→ PROVIDED RECORDS:
******************************

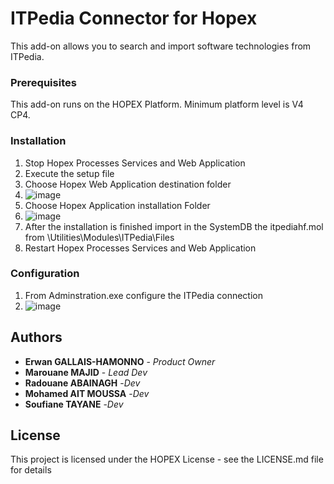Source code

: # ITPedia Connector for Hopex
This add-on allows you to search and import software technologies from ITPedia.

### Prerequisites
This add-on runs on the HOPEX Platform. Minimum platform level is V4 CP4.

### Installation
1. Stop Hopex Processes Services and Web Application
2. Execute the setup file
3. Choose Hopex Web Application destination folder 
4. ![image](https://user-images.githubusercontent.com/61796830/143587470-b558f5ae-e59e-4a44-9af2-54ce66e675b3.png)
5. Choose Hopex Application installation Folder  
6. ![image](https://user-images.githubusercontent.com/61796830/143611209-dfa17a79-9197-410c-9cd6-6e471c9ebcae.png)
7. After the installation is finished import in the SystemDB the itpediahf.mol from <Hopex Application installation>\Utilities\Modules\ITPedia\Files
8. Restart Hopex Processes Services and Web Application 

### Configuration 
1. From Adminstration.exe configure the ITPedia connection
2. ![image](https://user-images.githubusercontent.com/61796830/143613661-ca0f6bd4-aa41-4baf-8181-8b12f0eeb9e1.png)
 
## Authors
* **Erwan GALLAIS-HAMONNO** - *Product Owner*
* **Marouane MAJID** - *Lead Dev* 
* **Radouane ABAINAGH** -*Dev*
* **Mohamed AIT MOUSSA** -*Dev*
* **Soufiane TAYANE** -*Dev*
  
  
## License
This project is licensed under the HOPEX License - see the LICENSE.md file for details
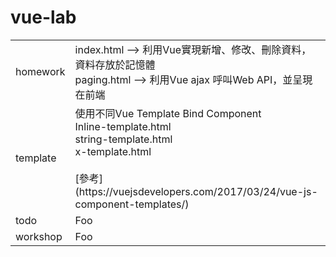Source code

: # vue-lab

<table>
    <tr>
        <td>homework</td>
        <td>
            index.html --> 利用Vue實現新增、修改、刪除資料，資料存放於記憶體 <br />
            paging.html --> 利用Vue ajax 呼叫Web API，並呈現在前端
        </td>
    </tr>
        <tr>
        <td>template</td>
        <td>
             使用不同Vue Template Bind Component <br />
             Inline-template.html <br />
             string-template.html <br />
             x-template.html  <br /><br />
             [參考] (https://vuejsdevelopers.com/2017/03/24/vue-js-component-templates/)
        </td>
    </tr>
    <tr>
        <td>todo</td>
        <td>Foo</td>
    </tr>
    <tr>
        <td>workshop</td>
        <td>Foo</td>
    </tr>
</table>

******************************

→ ABOUT THIS TASK: Say the number of data lines holding "image", without any other words.

→ YOUR RESPONSE: 3